DIRECTIONS FOR THIS TASK: Every line below between the one holding "DOWN ARROW (num" and the one holding "(224;116) | (224;157) |", inclusive, should be copied exactly, and no other line.

SUPPLIED ENTRIES:
_ _ _ _

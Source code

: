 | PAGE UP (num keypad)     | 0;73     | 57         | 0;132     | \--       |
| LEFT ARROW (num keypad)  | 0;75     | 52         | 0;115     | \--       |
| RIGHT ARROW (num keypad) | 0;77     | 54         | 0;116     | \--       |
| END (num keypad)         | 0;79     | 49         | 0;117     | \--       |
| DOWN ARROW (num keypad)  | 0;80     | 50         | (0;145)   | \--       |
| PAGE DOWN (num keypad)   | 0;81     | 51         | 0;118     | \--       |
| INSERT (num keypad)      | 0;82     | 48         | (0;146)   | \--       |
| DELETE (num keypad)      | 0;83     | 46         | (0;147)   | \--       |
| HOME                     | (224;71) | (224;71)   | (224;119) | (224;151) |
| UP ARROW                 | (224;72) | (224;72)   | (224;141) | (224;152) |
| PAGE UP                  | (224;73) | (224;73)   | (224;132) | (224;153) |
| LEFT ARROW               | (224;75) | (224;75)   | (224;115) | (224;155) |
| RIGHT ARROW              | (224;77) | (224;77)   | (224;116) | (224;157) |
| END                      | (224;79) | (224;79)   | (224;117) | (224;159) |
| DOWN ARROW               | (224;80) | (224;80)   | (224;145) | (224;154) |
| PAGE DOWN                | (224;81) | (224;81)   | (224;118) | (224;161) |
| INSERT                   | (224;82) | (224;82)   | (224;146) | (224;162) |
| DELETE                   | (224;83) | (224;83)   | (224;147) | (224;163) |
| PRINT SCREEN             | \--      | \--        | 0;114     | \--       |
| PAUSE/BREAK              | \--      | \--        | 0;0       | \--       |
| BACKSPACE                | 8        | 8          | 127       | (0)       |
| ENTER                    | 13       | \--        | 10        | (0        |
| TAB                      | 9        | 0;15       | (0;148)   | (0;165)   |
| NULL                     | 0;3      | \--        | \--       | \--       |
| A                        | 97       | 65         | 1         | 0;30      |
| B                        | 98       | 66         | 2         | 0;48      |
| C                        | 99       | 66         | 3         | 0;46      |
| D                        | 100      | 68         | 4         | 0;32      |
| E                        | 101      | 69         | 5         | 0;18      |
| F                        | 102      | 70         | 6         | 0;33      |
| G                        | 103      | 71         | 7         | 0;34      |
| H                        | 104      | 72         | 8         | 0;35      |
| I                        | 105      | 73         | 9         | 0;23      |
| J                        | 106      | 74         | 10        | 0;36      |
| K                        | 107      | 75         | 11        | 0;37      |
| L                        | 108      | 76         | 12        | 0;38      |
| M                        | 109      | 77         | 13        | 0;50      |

_ _ _ _

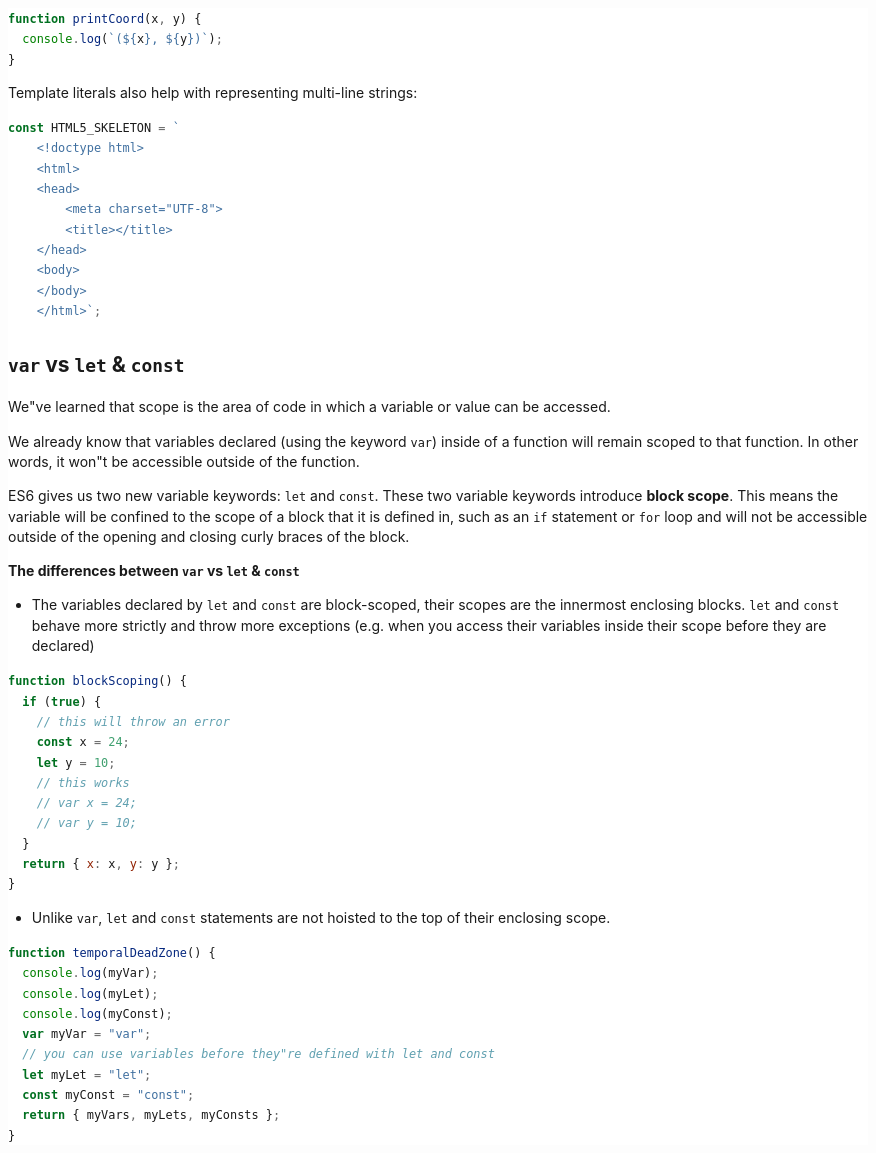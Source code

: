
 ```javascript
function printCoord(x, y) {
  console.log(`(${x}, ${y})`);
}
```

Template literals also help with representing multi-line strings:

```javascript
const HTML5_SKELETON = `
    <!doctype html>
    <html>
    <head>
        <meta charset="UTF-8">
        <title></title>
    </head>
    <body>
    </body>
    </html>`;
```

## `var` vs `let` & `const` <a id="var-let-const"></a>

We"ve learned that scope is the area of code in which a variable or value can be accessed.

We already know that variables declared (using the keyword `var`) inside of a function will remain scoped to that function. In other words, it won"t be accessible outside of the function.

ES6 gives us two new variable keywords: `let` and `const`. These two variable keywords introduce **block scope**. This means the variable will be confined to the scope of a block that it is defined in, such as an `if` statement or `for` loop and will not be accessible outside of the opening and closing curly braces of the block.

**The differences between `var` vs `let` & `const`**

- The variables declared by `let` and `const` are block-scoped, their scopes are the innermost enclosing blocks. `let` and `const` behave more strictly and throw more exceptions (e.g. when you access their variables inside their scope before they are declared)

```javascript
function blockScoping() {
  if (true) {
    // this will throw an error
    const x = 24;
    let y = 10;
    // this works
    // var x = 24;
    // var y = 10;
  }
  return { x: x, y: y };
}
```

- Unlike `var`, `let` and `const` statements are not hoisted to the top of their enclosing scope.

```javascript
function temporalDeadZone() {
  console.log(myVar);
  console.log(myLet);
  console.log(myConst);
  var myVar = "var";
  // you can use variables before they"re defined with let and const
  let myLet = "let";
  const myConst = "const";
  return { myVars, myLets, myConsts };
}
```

_ _ _ _

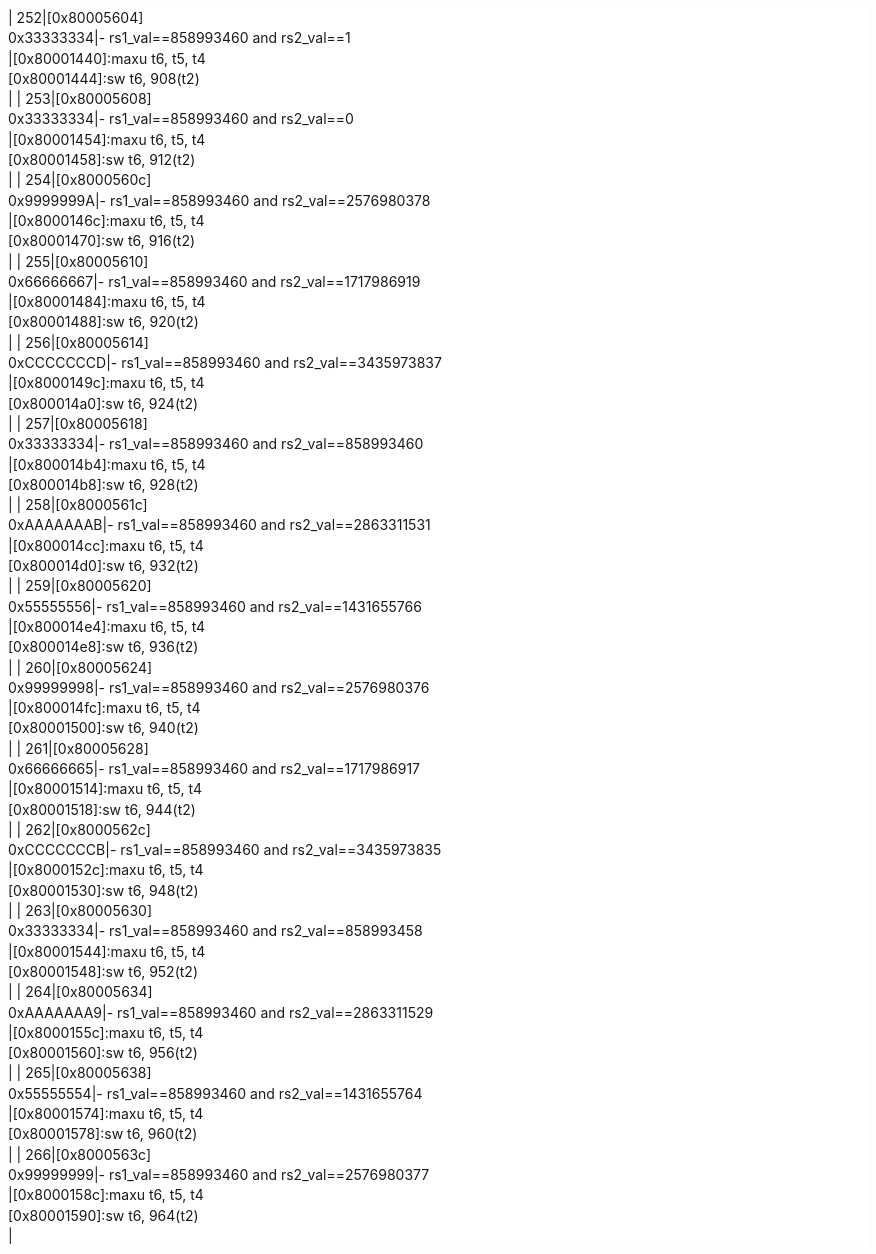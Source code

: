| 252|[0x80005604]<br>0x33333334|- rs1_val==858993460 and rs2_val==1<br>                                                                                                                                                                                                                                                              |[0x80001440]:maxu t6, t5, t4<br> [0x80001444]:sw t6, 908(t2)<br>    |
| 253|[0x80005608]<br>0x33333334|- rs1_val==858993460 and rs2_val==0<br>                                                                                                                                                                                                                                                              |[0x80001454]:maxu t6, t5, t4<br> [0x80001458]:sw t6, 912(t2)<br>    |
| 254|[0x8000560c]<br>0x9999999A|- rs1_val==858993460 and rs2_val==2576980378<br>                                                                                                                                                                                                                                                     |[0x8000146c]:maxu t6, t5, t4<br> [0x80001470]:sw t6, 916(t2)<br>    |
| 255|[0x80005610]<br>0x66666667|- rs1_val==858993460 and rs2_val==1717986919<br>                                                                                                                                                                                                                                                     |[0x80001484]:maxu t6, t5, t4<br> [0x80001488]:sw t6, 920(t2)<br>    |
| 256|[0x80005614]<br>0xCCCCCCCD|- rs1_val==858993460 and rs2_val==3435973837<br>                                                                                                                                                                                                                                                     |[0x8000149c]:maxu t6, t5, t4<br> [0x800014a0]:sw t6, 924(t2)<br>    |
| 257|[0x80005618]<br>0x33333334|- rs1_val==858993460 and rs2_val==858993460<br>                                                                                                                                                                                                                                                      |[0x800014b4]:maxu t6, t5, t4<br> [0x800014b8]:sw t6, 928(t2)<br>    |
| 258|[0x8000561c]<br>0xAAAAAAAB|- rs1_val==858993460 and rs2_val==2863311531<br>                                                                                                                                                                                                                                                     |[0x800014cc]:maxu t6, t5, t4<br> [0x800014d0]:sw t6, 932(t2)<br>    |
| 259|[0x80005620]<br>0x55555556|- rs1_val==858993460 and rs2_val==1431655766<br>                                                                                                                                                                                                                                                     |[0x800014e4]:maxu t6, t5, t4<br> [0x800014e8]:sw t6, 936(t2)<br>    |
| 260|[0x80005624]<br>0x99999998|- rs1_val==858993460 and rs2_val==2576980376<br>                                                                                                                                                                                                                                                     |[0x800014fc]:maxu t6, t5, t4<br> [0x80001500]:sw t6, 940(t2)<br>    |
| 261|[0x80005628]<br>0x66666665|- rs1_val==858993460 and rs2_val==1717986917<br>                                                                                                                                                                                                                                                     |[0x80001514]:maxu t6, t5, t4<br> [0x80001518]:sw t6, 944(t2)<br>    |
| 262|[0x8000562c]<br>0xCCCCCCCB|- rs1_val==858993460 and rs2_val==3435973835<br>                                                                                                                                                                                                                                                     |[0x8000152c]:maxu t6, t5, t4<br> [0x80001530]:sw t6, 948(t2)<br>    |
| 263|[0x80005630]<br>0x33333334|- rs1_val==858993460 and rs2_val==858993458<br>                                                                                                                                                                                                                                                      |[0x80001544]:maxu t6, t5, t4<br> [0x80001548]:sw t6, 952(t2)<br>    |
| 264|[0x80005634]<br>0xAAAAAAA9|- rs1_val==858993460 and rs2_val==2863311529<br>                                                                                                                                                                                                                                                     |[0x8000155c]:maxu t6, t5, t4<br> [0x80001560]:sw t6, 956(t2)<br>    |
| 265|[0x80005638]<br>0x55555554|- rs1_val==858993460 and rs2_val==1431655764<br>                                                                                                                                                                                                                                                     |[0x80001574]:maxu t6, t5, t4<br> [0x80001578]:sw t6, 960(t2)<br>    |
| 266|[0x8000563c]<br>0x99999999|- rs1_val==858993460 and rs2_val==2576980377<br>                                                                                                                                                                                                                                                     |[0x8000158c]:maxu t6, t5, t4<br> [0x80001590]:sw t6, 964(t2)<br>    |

_ _ _ _

SOLUTION FOR THIS PROBLEM:
| DOWN ARROW (num keypad)  | 0;80     | 50         | (0;145)   | \--       |
| PAGE DOWN (num keypad)   | 0;81     | 51         | 0;118     | \--       |
| INSERT (num keypad)      | 0;82     | 48         | (0;146)   | \--       |
| DELETE (num keypad)      | 0;83     | 46         | (0;147)   | \--       |
| HOME                     | (224;71) | (224;71)   | (224;119) | (224;151) |
| UP ARROW                 | (224;72) | (224;72)   | (224;141) | (224;152) |
| PAGE UP                  | (224;73) | (224;73)   | (224;132) | (224;153) |
| LEFT ARROW               | (224;75) | (224;75)   | (224;115) | (224;155) |
| RIGHT ARROW              | (224;77) | (224;77)   | (224;116) | (224;157) |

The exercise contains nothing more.